Later in the show, we'll hear highlights from our April Get Lit with All Of It event with author Stephen Graham Jones. His slasher novel is called My Heart is a Chainsaw. All Of It producers Jordan Lauf and Simon Close hosted and they were also joined by this month's special musical guest, rapper Frank Waln, so we'll get to hear some of his performance as well. That's the plan so let's get this hour started with a trip to the Opera.
[MUSIC-El Niño]
Kate Hinds: That is from the Opera El Niño, which is playing now through May 17th at the Metropolitan Opera. It was written in the year 2000 to celebrate the new millennium. Composer John Adams, along with librettist Peter Sellars, adapted the story of the Nativity, the Immaculate Conception of the Virgin Mary, and the Birth and Infancy of Jesus. Now the production is getting a dazzlingly, colorful and rich treatment at one of the biggest institutions in classical music courtesy of Director Lileana Blain-Cruz. Not only is it her Met Opera debut, but it's also the first time that a Metropolitan Opera production has been solo directed by a Black woman.

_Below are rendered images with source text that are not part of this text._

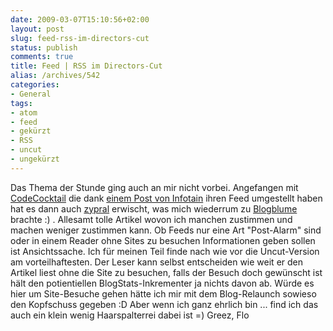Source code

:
```yaml
---
date: 2009-03-07T15:10:56+02:00
layout: post
slug: feed-rss-im-directors-cut
status: publish
comments: true
title: Feed | RSS im Directors-Cut
alias: /archives/542
categories:
- General
tags:
- atom
- feed
- gekürzt
- RSS
- uncut
- ungekürzt
---
```


Das Thema der Stunde ging auch an mir nicht vorbei. Angefangen mit [CodeCocktail](http://codecocktail.wordpress.com) die dank [einem Post von Infotain](http://www.info-tain.de/gekrzte-feeds-jetzt-reichts-auch-mir) ihren Feed umgestellt haben hat es dann auch [zypral](http://var-log.de/2009/03/04/gekurzte-feeds-eine-unart/) erwischt, was mich wiederrum zu [Blogblume](http://blogblume.de/gekuerzte-feeds-bestrafen-den-leser/) brachte :) .
Allesamt tolle Artikel wovon ich manchen zustimmen und machen weniger zustimmen kann. Ob Feeds nur eine Art "Post-Alarm" sind oder in einem Reader ohne Sites zu besuchen Informationen geben sollen ist Ansichtssache. Ich für meinen Teil finde nach wie vor die Uncut-Version am vorteilhaftesten. Der Leser kann selbst entscheiden wie weit er den Artikel liest ohne die Site zu besuchen, falls der Besuch doch gewünscht ist hält den potientiellen BlogStats-Inkrementer ja nichts davon ab. Würde es hier um Site-Besuche gehen hätte ich mir mit dem Blog-Relaunch sowieso den Kopfschuss gegeben :D
Aber wenn ich ganz ehrlich bin ... find ich das auch ein klein wenig Haarspalterrei dabei ist =)
Greez, Flo
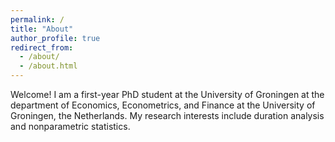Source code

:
 ```yaml
---
permalink: /
title: "About"
author_profile: true
redirect_from: 
  - /about/
  - /about.html
---
```


Welcome! I am a first-year PhD student at the University of Groningen at the department of Economics, Econometrics, and Finance at the University of Groningen, the Netherlands. My research interests include duration analysis and nonparametric statistics.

The production features lush and vibrant sets, two different performers portraying Mary, gigantic puppets, mesmerizing choreography, and an angel Gabriel who's played by three countertenors wearing pointy silver crowns and singing in unison. Most importantly, it centers the story of Mary and Joseph's migration from challenge to challenge and their flight from the danger of King Herod who seeks to kill the baby Jesus fearing that he will one day usurp him. Joining me now to talk about this, is Director Lileana Blain-Cruz. Welcome back to WNYC. I know you've been here before.
Lileana Blain-Cruz: Thank you.
Kate Hinds: Also with us is singer Davóne Tines who portrays Mary's husband Joseph as well as King Herod. Davóne, welcome back to WNYC.
Davóne Tines: Hello.
Kate Hinds: Lileana, let's start with you. What made you want to direct this opera and make it your debut at the Metropolitan?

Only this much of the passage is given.